#### What the task asks:
From the listing below, retype exactly the line holding "0 | 21 | 148 |", the line holding "deploy/grafana-conf | 1", and the lines between them; skip everything else.

++++++++++

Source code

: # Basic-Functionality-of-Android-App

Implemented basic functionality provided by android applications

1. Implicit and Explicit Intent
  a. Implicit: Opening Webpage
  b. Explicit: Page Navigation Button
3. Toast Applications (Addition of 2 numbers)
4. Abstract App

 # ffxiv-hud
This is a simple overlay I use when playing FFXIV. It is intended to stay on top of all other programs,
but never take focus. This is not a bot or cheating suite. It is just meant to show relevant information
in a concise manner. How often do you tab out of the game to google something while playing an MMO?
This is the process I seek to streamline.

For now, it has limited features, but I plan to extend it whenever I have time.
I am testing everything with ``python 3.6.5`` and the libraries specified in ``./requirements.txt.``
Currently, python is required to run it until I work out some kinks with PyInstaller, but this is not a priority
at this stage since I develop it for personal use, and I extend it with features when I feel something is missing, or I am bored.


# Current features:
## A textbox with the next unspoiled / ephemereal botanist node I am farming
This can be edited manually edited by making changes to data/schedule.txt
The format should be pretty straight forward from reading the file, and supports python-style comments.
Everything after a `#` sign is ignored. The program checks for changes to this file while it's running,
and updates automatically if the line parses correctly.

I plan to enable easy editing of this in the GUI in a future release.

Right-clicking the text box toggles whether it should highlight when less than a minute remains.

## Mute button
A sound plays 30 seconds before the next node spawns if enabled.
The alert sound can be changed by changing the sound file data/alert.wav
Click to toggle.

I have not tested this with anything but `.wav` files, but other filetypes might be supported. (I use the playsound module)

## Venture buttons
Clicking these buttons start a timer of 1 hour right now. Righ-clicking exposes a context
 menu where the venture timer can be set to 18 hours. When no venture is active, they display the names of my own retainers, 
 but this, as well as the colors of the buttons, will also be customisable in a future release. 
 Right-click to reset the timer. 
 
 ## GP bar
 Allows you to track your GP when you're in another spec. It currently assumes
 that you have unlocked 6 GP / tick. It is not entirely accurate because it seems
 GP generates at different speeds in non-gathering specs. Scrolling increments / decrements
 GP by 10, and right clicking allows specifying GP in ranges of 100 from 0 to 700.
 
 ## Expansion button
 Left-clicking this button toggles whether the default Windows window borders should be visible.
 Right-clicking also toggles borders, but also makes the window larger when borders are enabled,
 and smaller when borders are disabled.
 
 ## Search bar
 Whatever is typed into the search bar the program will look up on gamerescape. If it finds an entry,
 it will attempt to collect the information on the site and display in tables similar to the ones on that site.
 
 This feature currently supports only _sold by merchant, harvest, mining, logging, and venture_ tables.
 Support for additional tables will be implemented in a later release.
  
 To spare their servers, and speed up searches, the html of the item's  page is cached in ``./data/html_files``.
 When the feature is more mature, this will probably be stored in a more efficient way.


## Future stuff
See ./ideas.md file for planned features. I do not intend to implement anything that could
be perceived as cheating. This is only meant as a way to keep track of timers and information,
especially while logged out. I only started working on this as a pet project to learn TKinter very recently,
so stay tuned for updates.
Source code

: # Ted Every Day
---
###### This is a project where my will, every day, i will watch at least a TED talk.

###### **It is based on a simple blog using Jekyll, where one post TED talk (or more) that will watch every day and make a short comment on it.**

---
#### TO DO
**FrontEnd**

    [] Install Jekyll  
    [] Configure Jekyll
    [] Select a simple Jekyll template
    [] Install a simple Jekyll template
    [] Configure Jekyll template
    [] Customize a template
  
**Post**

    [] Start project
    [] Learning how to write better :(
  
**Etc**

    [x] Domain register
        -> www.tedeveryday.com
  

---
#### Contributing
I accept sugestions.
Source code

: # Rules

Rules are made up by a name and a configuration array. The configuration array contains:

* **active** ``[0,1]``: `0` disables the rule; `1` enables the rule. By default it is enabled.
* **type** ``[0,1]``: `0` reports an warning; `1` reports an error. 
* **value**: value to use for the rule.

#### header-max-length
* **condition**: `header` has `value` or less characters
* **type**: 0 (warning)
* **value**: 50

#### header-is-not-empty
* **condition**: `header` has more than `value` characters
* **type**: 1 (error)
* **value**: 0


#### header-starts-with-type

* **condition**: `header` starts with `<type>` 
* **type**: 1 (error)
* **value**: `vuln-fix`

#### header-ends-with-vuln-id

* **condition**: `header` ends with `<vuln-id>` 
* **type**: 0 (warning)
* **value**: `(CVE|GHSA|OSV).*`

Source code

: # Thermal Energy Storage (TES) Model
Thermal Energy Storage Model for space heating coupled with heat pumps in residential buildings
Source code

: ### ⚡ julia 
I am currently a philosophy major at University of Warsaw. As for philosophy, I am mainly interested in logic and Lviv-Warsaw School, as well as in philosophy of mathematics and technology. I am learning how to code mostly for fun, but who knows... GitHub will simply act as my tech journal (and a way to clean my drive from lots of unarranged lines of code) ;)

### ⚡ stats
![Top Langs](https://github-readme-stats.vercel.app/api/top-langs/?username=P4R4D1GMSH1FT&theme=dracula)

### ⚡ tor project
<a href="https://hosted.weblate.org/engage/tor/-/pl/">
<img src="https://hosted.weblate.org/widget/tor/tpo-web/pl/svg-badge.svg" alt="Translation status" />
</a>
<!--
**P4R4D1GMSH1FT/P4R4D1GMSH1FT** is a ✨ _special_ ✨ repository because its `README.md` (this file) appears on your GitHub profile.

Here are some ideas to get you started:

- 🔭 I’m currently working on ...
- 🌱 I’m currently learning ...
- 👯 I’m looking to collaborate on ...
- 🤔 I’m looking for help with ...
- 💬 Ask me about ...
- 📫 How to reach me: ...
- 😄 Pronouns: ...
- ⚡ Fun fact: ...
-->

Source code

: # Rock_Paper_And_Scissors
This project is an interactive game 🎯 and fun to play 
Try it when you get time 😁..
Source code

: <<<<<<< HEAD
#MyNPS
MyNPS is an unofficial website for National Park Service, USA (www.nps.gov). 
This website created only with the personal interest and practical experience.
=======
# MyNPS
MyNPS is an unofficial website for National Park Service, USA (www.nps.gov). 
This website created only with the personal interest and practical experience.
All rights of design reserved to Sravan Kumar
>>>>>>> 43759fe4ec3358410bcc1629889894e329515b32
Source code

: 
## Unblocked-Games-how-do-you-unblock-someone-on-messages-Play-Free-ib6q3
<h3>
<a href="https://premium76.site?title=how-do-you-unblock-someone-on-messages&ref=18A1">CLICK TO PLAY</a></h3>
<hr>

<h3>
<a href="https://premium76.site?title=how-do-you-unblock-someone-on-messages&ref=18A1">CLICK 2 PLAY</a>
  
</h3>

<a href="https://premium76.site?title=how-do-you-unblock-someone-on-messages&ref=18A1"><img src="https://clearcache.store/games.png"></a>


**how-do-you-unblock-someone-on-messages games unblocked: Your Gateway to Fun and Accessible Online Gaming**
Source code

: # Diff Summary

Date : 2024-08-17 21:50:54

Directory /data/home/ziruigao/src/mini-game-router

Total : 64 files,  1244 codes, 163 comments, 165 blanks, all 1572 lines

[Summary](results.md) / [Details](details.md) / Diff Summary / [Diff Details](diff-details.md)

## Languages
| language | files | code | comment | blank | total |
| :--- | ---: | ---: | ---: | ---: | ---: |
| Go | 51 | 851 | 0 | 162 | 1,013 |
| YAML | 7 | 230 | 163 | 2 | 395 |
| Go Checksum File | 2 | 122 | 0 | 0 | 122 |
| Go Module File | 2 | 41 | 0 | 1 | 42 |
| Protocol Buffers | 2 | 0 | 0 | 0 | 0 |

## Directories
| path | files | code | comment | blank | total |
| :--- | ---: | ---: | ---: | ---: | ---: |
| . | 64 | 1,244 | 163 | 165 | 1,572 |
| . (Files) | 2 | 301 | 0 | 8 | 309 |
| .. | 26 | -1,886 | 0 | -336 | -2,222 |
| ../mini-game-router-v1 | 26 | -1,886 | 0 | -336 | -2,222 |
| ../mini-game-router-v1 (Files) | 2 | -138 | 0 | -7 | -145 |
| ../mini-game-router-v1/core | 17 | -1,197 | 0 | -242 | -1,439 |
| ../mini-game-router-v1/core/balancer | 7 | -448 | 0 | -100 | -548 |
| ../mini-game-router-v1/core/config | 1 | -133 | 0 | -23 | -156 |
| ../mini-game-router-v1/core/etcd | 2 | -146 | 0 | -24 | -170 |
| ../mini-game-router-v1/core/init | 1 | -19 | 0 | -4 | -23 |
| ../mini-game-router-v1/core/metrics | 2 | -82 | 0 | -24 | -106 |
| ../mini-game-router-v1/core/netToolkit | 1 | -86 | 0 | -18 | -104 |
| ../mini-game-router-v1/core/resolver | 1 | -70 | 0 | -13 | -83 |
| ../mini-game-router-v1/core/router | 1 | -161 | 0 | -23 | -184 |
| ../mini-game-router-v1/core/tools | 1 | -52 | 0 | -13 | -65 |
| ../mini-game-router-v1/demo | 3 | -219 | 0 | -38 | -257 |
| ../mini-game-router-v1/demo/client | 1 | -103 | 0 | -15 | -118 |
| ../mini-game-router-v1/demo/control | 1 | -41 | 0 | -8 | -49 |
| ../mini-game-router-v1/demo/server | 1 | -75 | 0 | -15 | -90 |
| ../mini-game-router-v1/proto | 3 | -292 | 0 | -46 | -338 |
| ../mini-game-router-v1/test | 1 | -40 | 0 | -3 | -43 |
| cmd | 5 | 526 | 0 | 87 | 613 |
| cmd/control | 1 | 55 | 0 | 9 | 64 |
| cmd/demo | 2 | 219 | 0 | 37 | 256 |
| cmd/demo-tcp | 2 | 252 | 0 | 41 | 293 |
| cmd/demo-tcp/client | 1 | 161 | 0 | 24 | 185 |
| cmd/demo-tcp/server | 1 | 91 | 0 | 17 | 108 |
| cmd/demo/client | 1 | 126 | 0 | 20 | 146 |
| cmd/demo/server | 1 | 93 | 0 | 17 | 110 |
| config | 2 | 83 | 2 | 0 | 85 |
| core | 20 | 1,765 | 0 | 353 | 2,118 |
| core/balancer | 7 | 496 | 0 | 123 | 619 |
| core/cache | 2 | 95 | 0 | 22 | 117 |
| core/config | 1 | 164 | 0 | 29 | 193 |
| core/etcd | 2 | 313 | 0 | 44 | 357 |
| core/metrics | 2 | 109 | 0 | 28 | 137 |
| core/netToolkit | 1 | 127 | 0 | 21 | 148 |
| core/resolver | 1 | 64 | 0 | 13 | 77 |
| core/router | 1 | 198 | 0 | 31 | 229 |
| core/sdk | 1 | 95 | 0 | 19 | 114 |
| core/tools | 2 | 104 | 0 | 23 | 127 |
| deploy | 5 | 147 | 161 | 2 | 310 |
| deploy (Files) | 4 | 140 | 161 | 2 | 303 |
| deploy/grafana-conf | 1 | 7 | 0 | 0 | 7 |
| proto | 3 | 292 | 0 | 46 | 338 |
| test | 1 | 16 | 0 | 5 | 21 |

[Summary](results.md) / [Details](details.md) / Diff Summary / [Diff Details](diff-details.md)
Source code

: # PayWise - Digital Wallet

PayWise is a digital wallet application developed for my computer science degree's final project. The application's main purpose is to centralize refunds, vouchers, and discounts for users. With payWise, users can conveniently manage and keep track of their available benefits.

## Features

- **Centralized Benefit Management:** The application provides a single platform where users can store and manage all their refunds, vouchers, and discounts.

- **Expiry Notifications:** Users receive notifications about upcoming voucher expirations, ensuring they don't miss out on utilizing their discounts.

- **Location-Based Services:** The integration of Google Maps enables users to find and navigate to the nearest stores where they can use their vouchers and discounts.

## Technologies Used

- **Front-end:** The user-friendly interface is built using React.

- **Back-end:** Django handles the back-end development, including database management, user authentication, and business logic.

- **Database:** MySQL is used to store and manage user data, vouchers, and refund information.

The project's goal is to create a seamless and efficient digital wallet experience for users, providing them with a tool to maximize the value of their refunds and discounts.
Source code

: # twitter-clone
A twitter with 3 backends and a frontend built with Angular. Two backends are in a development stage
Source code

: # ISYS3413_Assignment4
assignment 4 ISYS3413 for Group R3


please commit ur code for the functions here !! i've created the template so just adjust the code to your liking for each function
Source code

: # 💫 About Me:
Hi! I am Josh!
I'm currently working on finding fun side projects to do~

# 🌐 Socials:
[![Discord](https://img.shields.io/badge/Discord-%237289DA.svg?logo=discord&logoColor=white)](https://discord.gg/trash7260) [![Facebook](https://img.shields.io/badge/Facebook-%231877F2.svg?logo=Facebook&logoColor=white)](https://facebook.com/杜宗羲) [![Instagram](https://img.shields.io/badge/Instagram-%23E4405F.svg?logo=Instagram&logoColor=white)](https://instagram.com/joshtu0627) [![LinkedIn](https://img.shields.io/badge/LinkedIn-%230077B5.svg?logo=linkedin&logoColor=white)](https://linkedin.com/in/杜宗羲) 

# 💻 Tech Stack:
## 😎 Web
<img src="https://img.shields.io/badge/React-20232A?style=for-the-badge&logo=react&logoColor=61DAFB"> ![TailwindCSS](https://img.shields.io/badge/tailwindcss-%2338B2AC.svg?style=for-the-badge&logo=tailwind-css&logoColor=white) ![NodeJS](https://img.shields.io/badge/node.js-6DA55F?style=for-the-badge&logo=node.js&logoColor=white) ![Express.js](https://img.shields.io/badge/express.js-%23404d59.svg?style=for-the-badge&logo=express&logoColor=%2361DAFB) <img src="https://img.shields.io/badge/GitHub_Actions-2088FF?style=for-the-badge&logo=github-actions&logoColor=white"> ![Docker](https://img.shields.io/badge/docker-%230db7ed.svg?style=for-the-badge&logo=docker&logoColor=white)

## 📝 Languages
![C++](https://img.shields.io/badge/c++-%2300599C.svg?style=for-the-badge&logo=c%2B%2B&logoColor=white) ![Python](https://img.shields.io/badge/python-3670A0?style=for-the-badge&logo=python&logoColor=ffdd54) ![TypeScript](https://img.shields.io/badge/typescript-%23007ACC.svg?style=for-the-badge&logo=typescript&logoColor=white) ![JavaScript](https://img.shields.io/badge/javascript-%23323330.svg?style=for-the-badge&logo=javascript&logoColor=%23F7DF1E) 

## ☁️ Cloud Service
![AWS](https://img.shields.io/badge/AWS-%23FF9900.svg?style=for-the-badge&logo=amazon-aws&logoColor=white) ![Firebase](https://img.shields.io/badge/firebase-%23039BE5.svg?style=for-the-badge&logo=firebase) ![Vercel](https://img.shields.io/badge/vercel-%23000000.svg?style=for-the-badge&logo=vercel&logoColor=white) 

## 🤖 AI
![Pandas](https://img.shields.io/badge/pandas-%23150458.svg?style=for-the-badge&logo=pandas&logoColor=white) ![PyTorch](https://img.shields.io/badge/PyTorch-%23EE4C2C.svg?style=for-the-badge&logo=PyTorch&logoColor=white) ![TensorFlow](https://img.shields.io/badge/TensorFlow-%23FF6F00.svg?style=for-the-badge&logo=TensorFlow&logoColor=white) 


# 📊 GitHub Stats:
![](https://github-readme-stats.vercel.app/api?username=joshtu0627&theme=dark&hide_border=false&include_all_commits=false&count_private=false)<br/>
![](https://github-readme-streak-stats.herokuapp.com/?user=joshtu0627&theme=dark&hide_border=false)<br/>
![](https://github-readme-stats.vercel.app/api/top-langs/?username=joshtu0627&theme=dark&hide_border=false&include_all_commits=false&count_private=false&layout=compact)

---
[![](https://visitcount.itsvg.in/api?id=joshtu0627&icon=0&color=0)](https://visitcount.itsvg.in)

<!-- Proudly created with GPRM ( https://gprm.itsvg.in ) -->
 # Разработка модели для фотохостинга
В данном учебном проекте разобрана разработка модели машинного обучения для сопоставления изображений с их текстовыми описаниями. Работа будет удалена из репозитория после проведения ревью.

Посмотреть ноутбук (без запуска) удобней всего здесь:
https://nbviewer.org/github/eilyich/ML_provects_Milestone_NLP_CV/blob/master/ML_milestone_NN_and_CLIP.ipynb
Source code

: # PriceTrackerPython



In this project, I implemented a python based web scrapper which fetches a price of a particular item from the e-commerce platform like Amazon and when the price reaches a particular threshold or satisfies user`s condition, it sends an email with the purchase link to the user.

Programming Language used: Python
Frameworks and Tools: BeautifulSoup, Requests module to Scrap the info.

++++++++++

#### Answer area:
| core/netToolkit | 1 | 127 | 0 | 21 | 148 |
| core/resolver | 1 | 64 | 0 | 13 | 77 |
| core/router | 1 | 198 | 0 | 31 | 229 |
| core/sdk | 1 | 95 | 0 | 19 | 114 |
| core/tools | 2 | 104 | 0 | 23 | 127 |
| deploy | 5 | 147 | 161 | 2 | 310 |
| deploy (Files) | 4 | 140 | 161 | 2 | 303 |
| deploy/grafana-conf | 1 | 7 | 0 | 0 | 7 |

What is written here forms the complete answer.